▸ Saved entries:
----------

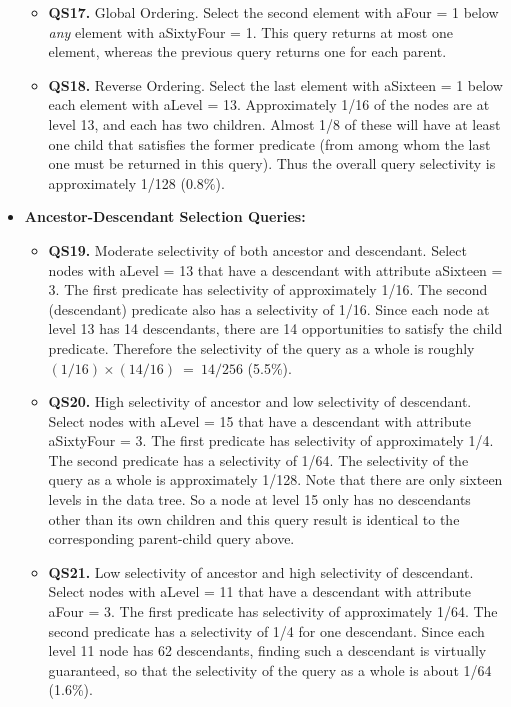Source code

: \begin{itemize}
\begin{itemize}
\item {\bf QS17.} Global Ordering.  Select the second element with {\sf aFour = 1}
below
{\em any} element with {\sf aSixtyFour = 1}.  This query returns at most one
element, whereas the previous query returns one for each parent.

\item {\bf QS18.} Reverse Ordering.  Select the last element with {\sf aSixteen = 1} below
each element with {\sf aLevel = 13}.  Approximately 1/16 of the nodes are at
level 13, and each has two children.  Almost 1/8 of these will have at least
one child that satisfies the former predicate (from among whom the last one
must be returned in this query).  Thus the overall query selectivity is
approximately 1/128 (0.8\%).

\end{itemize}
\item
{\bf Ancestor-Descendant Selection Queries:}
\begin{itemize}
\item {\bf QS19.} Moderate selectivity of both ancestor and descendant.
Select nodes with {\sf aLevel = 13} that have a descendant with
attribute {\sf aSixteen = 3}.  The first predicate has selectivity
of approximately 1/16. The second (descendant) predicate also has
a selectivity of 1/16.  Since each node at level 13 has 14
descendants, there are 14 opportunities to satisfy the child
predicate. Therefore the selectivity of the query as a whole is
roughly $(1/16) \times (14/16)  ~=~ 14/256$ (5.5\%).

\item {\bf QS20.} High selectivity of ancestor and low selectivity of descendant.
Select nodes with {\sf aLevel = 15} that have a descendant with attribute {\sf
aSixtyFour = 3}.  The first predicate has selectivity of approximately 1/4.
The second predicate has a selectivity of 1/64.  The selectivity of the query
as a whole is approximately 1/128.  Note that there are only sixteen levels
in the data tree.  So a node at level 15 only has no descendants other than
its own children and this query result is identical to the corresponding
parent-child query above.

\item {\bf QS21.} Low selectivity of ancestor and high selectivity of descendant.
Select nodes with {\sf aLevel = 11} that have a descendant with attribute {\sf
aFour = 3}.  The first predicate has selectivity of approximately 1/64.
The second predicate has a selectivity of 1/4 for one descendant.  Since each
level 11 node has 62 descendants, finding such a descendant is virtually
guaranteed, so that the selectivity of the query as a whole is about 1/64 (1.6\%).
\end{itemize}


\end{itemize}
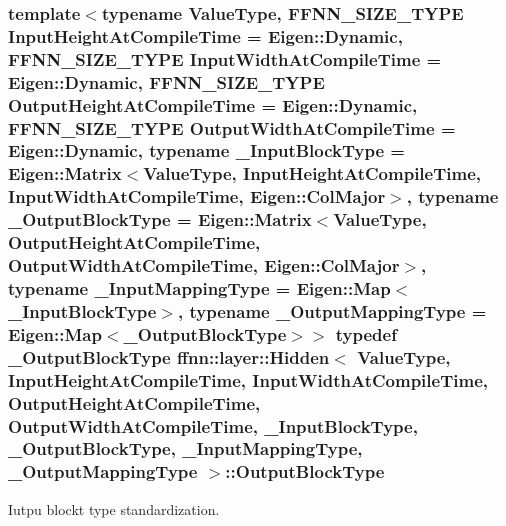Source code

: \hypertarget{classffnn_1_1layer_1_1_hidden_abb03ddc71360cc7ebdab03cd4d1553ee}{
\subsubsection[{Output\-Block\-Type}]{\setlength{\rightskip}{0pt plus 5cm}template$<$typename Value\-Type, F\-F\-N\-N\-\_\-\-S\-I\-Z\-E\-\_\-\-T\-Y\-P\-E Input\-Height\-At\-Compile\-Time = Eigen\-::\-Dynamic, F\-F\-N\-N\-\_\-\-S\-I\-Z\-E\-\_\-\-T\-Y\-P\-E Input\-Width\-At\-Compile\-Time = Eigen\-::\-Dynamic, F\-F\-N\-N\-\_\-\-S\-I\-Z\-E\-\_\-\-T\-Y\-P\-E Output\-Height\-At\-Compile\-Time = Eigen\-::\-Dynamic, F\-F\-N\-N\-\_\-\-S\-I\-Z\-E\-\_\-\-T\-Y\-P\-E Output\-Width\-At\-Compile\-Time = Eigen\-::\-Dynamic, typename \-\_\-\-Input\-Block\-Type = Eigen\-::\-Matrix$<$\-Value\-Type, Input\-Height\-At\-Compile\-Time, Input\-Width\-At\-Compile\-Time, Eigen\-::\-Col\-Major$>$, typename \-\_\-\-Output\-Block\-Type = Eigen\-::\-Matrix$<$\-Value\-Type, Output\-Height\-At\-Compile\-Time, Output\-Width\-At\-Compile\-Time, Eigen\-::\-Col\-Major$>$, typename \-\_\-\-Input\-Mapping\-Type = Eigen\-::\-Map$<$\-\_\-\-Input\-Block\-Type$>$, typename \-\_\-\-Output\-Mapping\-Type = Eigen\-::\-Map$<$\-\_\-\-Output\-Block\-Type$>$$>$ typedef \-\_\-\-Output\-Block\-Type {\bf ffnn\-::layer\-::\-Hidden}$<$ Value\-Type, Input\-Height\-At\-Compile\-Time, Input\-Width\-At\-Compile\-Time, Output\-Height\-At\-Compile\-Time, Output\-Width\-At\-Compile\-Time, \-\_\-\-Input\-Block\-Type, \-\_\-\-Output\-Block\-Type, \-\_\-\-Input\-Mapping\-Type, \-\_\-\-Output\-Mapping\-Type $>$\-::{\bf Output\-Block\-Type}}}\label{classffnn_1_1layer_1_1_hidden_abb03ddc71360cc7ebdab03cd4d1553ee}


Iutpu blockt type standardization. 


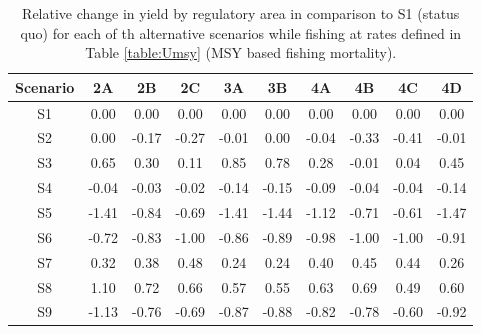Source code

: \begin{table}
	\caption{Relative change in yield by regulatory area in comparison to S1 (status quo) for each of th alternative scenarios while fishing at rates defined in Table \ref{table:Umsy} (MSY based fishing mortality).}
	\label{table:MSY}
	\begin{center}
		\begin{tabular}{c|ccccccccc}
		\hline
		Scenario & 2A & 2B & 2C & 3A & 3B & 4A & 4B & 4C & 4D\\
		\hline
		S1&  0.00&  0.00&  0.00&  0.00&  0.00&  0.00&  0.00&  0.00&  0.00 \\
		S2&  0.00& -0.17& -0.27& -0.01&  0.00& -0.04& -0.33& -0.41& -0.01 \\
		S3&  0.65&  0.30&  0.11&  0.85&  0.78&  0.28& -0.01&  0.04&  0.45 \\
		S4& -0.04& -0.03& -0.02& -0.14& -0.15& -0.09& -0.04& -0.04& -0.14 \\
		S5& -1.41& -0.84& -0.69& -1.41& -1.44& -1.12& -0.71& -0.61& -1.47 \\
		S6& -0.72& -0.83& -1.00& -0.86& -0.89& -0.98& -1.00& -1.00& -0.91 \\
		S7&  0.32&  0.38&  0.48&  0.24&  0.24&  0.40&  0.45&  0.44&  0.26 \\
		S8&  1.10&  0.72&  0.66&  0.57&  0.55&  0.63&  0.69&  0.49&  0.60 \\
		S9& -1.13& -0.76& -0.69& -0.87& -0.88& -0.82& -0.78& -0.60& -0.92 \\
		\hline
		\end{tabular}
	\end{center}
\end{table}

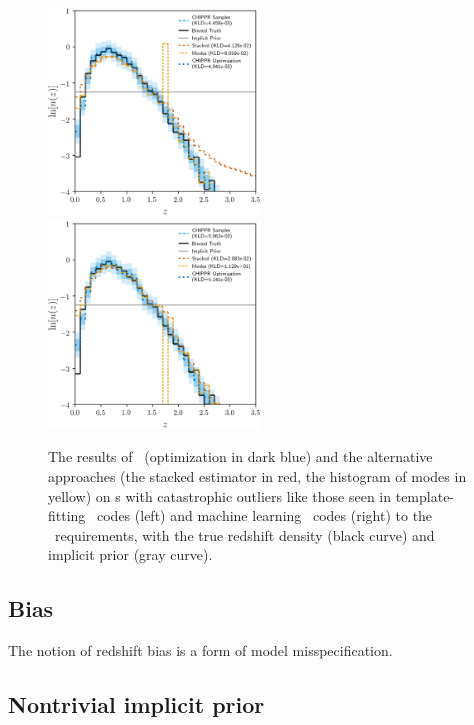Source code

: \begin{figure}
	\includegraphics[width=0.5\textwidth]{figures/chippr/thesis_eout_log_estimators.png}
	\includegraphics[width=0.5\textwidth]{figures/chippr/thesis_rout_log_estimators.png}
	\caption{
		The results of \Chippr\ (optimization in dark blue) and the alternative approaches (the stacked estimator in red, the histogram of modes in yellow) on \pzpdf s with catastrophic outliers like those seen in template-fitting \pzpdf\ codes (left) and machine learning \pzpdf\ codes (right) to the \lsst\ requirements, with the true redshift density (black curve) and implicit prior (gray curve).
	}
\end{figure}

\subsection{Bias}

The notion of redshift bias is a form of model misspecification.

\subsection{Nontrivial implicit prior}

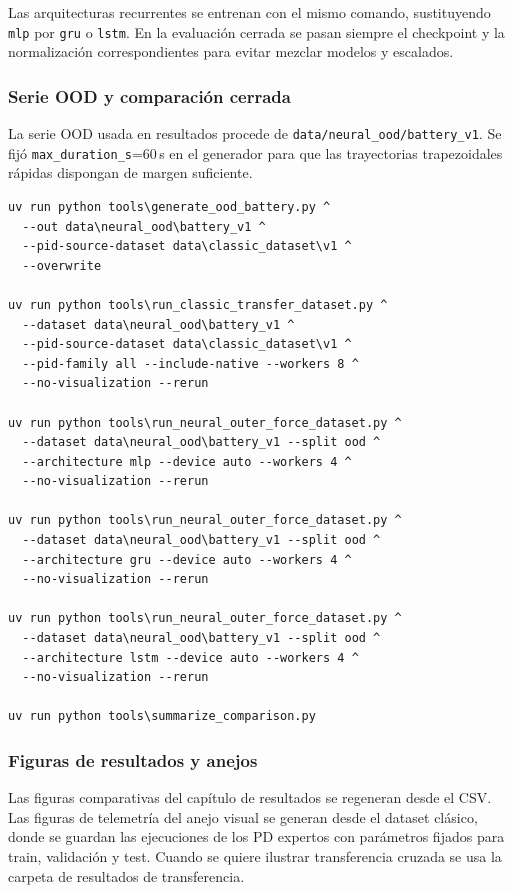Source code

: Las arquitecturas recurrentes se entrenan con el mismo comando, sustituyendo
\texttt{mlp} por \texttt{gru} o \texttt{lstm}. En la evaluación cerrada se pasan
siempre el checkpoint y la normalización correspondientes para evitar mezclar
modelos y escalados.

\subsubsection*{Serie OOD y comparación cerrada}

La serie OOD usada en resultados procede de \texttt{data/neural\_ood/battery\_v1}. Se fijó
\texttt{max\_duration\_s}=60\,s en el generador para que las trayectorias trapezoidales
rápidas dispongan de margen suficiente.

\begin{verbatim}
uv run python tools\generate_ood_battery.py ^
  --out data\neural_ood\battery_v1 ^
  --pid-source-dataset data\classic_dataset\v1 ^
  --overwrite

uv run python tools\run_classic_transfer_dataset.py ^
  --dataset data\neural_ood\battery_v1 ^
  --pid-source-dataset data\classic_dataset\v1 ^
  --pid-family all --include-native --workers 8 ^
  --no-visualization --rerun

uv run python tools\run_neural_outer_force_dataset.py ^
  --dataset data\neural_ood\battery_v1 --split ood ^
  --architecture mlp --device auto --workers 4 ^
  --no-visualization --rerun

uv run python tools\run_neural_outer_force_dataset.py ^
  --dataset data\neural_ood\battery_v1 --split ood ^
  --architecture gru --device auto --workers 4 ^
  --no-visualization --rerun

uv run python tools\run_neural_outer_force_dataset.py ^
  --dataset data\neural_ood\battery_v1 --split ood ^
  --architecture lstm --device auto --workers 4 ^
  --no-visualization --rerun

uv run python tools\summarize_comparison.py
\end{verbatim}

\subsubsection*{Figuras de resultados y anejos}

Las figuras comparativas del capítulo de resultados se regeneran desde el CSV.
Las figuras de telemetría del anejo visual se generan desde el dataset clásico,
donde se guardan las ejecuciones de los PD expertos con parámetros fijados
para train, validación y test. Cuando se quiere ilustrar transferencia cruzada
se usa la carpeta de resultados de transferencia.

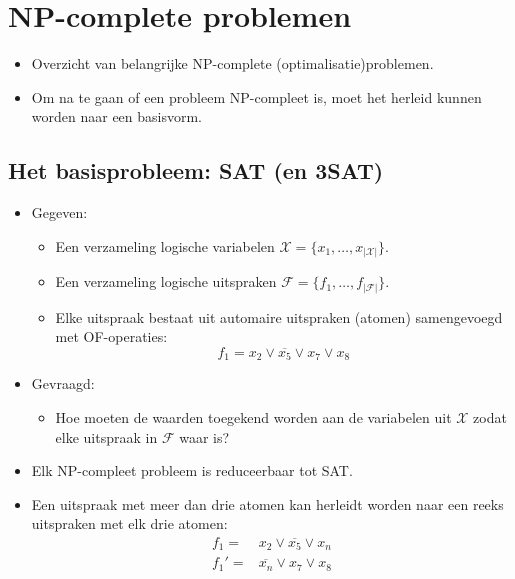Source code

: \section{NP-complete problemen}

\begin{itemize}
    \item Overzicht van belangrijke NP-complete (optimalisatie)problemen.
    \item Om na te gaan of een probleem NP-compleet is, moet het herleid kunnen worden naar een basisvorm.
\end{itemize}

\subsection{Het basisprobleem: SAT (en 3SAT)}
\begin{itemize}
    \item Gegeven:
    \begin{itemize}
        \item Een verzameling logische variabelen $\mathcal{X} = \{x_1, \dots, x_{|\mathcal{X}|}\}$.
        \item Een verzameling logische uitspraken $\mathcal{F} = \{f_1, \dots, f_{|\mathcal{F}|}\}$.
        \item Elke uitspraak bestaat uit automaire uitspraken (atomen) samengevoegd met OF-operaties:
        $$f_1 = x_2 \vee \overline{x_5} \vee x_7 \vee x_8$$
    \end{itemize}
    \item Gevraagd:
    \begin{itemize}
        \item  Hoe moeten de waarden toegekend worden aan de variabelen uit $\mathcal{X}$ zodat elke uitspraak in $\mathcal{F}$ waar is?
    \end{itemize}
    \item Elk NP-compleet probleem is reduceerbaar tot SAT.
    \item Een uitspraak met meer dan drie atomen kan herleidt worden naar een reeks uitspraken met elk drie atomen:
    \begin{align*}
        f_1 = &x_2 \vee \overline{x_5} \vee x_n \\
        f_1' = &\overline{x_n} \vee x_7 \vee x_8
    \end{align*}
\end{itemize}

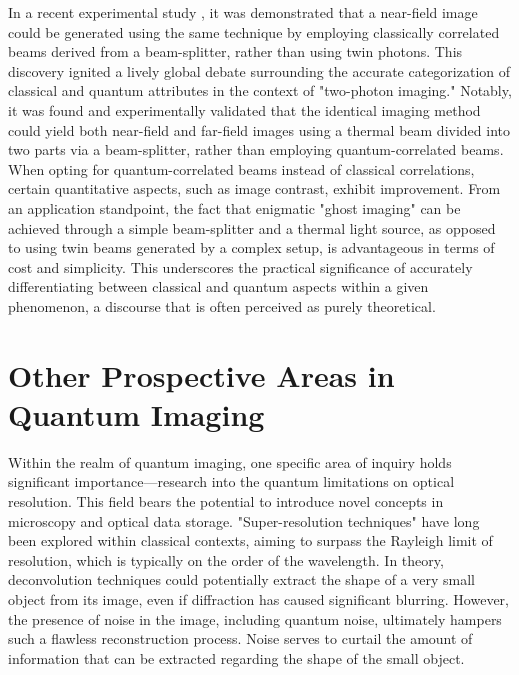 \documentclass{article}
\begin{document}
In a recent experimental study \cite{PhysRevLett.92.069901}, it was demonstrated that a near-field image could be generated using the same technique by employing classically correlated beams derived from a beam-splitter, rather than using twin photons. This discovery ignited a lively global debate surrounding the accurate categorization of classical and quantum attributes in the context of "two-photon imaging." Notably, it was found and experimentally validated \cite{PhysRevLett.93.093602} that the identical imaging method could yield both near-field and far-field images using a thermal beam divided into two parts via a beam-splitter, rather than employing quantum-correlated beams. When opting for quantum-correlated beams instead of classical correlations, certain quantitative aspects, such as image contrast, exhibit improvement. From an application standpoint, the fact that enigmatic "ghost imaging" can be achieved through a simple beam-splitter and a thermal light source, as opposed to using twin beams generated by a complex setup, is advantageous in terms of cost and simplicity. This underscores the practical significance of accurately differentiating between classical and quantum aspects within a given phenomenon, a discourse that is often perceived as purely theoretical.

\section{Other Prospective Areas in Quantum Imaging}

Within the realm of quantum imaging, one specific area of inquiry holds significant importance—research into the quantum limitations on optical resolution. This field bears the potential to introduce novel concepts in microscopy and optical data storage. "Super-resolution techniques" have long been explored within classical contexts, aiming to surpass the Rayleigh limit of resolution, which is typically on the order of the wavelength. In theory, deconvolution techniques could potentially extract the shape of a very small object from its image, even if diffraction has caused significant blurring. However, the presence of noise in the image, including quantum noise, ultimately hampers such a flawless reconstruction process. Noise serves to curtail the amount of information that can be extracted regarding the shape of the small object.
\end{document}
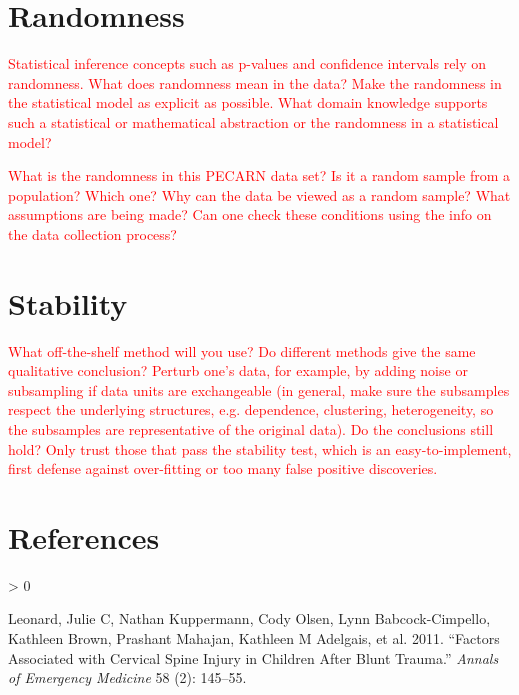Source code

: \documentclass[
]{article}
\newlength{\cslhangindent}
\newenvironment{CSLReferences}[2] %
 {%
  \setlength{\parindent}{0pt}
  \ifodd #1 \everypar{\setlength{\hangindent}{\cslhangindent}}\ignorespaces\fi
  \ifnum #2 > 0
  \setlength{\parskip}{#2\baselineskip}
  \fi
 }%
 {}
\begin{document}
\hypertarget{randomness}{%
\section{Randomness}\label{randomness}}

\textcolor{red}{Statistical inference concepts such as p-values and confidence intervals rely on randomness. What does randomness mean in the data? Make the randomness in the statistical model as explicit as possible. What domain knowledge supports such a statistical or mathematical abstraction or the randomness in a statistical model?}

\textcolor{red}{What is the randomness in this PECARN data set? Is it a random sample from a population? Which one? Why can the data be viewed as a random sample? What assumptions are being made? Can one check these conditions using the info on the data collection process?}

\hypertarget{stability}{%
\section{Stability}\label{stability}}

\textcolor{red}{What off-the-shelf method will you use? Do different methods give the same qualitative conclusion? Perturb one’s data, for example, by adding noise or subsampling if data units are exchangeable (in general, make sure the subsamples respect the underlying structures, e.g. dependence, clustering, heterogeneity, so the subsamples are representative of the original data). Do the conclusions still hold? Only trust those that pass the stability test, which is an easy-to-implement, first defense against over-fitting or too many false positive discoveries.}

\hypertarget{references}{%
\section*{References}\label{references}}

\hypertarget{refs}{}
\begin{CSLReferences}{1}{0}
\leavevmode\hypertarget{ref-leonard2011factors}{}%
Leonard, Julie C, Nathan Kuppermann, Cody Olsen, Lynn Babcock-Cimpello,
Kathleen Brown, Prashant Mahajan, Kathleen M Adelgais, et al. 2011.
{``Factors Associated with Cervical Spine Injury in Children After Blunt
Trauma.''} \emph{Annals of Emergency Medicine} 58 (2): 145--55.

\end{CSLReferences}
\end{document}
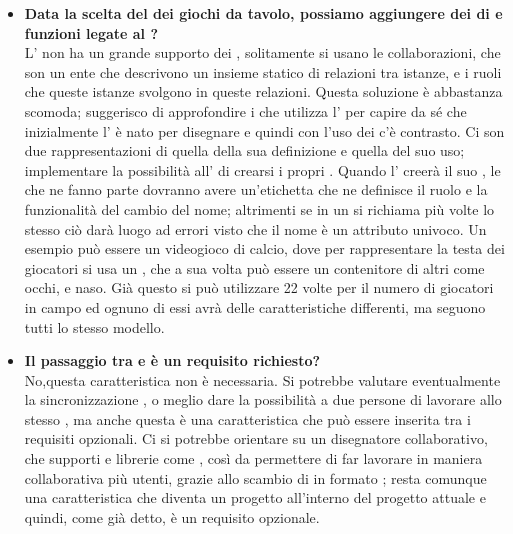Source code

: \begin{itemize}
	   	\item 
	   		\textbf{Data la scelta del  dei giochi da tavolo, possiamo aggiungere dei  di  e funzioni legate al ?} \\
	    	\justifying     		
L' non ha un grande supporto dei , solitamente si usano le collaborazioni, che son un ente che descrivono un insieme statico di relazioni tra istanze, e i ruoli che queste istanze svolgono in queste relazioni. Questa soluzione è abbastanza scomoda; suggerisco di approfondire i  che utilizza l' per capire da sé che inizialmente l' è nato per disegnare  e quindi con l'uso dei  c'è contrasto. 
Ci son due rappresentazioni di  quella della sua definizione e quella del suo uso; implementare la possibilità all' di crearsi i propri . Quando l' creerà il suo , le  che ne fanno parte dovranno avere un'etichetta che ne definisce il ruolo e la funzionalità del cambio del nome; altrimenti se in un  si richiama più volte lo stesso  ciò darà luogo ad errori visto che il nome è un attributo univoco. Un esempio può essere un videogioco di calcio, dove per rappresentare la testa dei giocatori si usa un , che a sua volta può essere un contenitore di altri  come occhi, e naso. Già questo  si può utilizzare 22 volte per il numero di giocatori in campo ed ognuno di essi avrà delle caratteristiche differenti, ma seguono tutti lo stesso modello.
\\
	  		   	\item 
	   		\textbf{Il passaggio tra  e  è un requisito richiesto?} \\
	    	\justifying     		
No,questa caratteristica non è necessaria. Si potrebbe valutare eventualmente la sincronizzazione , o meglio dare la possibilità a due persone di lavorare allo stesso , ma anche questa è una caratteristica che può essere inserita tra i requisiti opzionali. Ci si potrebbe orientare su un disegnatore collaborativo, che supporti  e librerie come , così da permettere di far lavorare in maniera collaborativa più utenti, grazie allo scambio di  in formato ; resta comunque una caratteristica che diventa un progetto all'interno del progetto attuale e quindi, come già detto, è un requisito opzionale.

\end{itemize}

----------

▸ WORK ITEM: Your reply is to repeat, unchanged, the lines above running from the one with "Las figuras comparativas" up to and including the one with "para train, validación".

▸ TASK ANSWER:
Las figuras comparativas del capítulo de resultados se regeneran desde el CSV.
Las figuras de telemetría del anejo visual se generan desde el dataset clásico,
donde se guardan las ejecuciones de los PD expertos con parámetros fijados
para train, validación y test. Cuando se quiere ilustrar transferencia cruzada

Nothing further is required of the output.